This method initially scales each sample so that the sum of all peak abundances equals one. In this study, by multiplying the median sum of all peak abundances across all samples,we got the corrected data.

set.seed(42)
# raw data
peaksa <- c(rnorm(10,mean = 10, sd = 0.3),rnorm(10,mean = 20, sd = 0.5))
peaksb <- c(rnorm(10,mean = 10, sd = 0.3),rnorm(10,mean = 20, sd = 0.5))

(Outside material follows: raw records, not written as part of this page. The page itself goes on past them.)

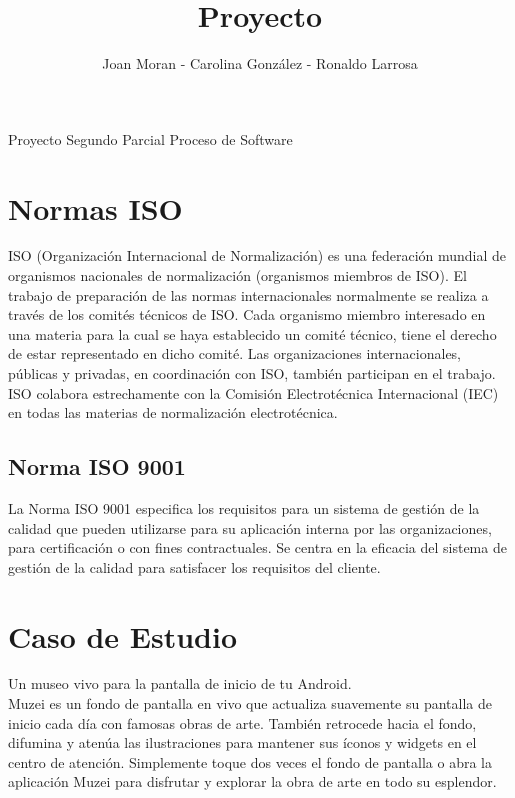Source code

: \documentclass[12pt,a4paper]{article}
\author{Joan Moran - Carolina González - Ronaldo Larrosa}
\title{Proyecto}
\begin{document}
\maketitle Proyecto Segundo Parcial Proceso de Software 
\newpage
\tableofcontents
\newpage

\section{Normas ISO}

ISO (Organización Internacional de Normalización) es una federación mundial de organismos nacionales de normalización (organismos miembros de ISO). El trabajo de preparación de las normas internacionales normalmente se realiza a través de los comités técnicos de ISO. Cada organismo miembro interesado en una materia para la cual se haya establecido un comité técnico, tiene el derecho de estar representado en dicho comité. Las organizaciones internacionales, públicas y privadas, en coordinación con ISO, también participan en el trabajo. ISO colabora estrechamente con la Comisión Electrotécnica Internacional (IEC) en todas las materias de normalización electrotécnica.\\
\subsection{Norma ISO 9001}


La Norma ISO 9001 especifica los requisitos para un sistema de gestión de la calidad que pueden utilizarse para su aplicación interna por las organizaciones, para certificación o con fines contractuales. Se centra en la eficacia del sistema de gestión de la calidad para satisfacer los requisitos del cliente.\\

\section{Caso de Estudio}
Un museo vivo para la pantalla de inicio de tu Android.\\
Muzei es un fondo de pantalla en vivo que actualiza suavemente su pantalla de inicio cada día con famosas obras de arte. También retrocede hacia el fondo, difumina y atenúa las ilustraciones para mantener sus íconos y widgets en el centro de atención. Simplemente toque dos veces el fondo de pantalla o abra la aplicación Muzei para disfrutar y explorar la obra de arte en todo su esplendor.\\
\end{document}
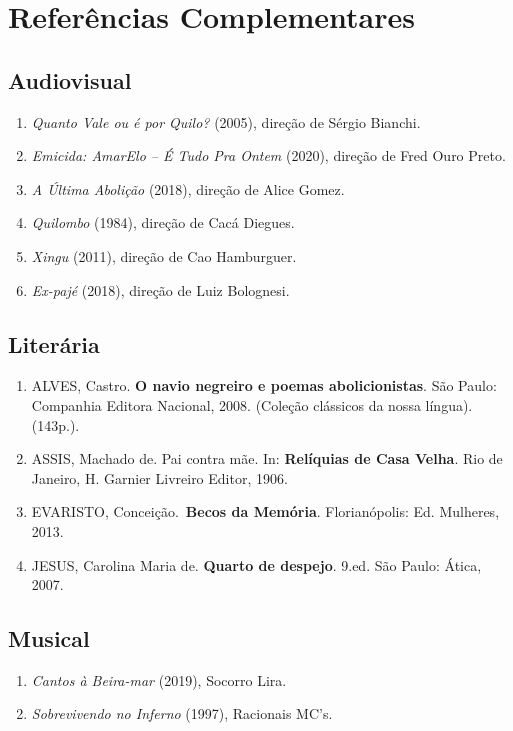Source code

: \documentclass[12pt]{extarticle}
\begin{document}
\section{Referências Complementares}

\subsection{Audiovisual}

\begin{enumerate}
\item
  \emph{Quanto Vale ou é por Quilo?} (2005), direção de Sérgio Bianchi.
\item
  \emph{Emicida: AmarElo -- É Tudo Pra Ontem} (2020), direção de Fred
  Ouro Preto.
\item
  \emph{A Última Abolição} (2018), direção de Alice Gomez.
\item
  \emph{Quilombo} (1984), direção de Cacá Diegues.
\item
  \emph{Xingu} (2011), direção de Cao Hamburguer.
\item
  \emph{Ex-pajé} (2018), direção de Luiz Bolognesi.
\end{enumerate}

\subsection{Literária}

\begin{enumerate}
\item
  ALVES, Castro. \textbf{O navio negreiro e poemas abolicionistas}. São
  Paulo: Companhia Editora Nacional, 2008. (Coleção clássicos da nossa
  língua). (143p.).
\item
  ASSIS, Machado de. Pai contra mãe. In: \textbf{Relíquias de Casa
  Velha}. Rio de Janeiro, H. Garnier Livreiro Editor, 1906.
\item
  EVARISTO, Conceição.~\textbf{Becos da Memória}. Florianópolis: Ed.
  Mulheres, 2013.
\item
  JESUS, Carolina Maria de. \textbf{Quarto de despejo}. 9.ed. São Paulo:
  Ática, 2007.
\end{enumerate}

\subsection{Musical}

\begin{enumerate}
\item
  \emph{Cantos à Beira-mar} (2019), Socorro Lira.
\item
  \emph{Sobrevivendo no Inferno} (1997), Racionais MC's.
\end{enumerate}
\end{document}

df <- rbind(peaksa,peaksb)
dfcor <- df/apply(df,2,sum)* sum(apply(df,2,median))

image(df)

image(dfcor)

#### 6.5.1.10 Internal standards

$\hat I_{p,s} = \frac{I_{p,s} * median(I_{IS})}{I_{IS,s}}$

Some methods also use pooled calibration samples and multiple internal standard strategy to correct the data(???). Also some methods only use QC samples to handle the data(Kuligowski et al. 2015).

### 6.5.2 Supervised methods

#### 6.5.2.1 Regression calibration

Considering the batch effect of injection order, regress the data by a linear model to get the calibration.

#### 6.5.2.2 Batch Normalizer

Use the total abundance scale and then fit with the regression line(Wang, Kuo, and Tseng 2013).

#### 6.5.2.3 Surrogate Variable Analysis(SVA)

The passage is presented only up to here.